Records provided Start Marker

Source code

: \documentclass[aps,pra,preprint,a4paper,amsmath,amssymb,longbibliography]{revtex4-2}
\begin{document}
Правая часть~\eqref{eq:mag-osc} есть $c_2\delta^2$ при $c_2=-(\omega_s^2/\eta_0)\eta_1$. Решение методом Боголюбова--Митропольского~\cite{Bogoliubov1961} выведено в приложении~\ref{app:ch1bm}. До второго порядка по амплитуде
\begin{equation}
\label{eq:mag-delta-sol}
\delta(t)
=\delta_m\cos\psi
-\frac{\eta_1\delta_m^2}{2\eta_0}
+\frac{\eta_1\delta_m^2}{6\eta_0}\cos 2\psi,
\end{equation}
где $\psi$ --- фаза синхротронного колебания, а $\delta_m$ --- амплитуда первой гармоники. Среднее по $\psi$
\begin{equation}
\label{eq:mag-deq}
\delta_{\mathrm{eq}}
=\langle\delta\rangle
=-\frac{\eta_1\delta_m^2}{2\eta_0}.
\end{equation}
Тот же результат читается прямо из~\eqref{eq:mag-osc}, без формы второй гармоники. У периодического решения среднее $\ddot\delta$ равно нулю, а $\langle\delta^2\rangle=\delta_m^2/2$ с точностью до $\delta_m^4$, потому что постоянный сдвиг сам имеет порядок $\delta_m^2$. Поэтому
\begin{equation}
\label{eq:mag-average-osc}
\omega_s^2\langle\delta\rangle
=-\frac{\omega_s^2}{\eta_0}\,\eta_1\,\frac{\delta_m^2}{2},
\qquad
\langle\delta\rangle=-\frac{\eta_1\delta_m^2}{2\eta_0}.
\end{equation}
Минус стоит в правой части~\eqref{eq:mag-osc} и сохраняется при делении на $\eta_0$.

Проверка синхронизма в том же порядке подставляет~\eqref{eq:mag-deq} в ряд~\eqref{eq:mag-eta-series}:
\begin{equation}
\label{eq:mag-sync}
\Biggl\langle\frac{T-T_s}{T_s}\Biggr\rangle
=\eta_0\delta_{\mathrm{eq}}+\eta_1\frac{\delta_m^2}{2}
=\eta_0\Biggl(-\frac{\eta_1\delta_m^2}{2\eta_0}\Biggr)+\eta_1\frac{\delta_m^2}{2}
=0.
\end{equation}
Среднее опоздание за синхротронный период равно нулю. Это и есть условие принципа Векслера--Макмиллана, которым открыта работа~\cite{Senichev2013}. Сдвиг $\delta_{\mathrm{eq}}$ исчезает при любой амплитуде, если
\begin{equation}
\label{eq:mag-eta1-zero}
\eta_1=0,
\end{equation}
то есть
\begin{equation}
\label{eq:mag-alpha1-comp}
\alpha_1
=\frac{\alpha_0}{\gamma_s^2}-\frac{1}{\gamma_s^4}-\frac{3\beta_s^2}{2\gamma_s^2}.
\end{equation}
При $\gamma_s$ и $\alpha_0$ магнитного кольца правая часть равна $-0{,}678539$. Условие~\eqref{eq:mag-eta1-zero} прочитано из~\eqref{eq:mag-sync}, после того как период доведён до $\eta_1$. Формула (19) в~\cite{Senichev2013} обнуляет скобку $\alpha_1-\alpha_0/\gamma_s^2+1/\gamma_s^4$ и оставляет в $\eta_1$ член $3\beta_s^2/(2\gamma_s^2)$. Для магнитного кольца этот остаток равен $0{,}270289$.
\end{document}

Records provided End Marker

◆ Task details
Would you return each entry exactly as it reads?

◆ Answer
Source code

: \documentclass[aps,pra,preprint,a4paper,amsmath,amssymb,longbibliography]{revtex4-2}
\begin{document}
Правая часть~\eqref{eq:mag-osc} есть $c_2\delta^2$ при $c_2=-(\omega_s^2/\eta_0)\eta_1$. Решение методом Боголюбова--Митропольского~\cite{Bogoliubov1961} выведено в приложении~\ref{app:ch1bm}. До второго порядка по амплитуде
\begin{equation}
\label{eq:mag-delta-sol}
\delta(t)
=\delta_m\cos\psi
-\frac{\eta_1\delta_m^2}{2\eta_0}
+\frac{\eta_1\delta_m^2}{6\eta_0}\cos 2\psi,
\end{equation}
где $\psi$ --- фаза синхротронного колебания, а $\delta_m$ --- амплитуда первой гармоники. Среднее по $\psi$
\begin{equation}
\label{eq:mag-deq}
\delta_{\mathrm{eq}}
=\langle\delta\rangle
=-\frac{\eta_1\delta_m^2}{2\eta_0}.
\end{equation}
Тот же результат читается прямо из~\eqref{eq:mag-osc}, без формы второй гармоники. У периодического решения среднее $\ddot\delta$ равно нулю, а $\langle\delta^2\rangle=\delta_m^2/2$ с точностью до $\delta_m^4$, потому что постоянный сдвиг сам имеет порядок $\delta_m^2$. Поэтому
\begin{equation}
\label{eq:mag-average-osc}
\omega_s^2\langle\delta\rangle
=-\frac{\omega_s^2}{\eta_0}\,\eta_1\,\frac{\delta_m^2}{2},
\qquad
\langle\delta\rangle=-\frac{\eta_1\delta_m^2}{2\eta_0}.
\end{equation}
Минус стоит в правой части~\eqref{eq:mag-osc} и сохраняется при делении на $\eta_0$.

Проверка синхронизма в том же порядке подставляет~\eqref{eq:mag-deq} в ряд~\eqref{eq:mag-eta-series}:
\begin{equation}
\label{eq:mag-sync}
\Biggl\langle\frac{T-T_s}{T_s}\Biggr\rangle
=\eta_0\delta_{\mathrm{eq}}+\eta_1\frac{\delta_m^2}{2}
=\eta_0\Biggl(-\frac{\eta_1\delta_m^2}{2\eta_0}\Biggr)+\eta_1\frac{\delta_m^2}{2}
=0.
\end{equation}
Среднее опоздание за синхротронный период равно нулю. Это и есть условие принципа Векслера--Макмиллана, которым открыта работа~\cite{Senichev2013}. Сдвиг $\delta_{\mathrm{eq}}$ исчезает при любой амплитуде, если
\begin{equation}
\label{eq:mag-eta1-zero}
\eta_1=0,
\end{equation}
то есть
\begin{equation}
\label{eq:mag-alpha1-comp}
\alpha_1
=\frac{\alpha_0}{\gamma_s^2}-\frac{1}{\gamma_s^4}-\frac{3\beta_s^2}{2\gamma_s^2}.
\end{equation}
При $\gamma_s$ и $\alpha_0$ магнитного кольца правая часть равна $-0{,}678539$. Условие~\eqref{eq:mag-eta1-zero} прочитано из~\eqref{eq:mag-sync}, после того как период доведён до $\eta_1$. Формула (19) в~\cite{Senichev2013} обнуляет скобку $\alpha_1-\alpha_0/\gamma_s^2+1/\gamma_s^4$ и оставляет в $\eta_1$ член $3\beta_s^2/(2\gamma_s^2)$. Для магнитного кольца этот остаток равен $0{,}270289$.
\end{document}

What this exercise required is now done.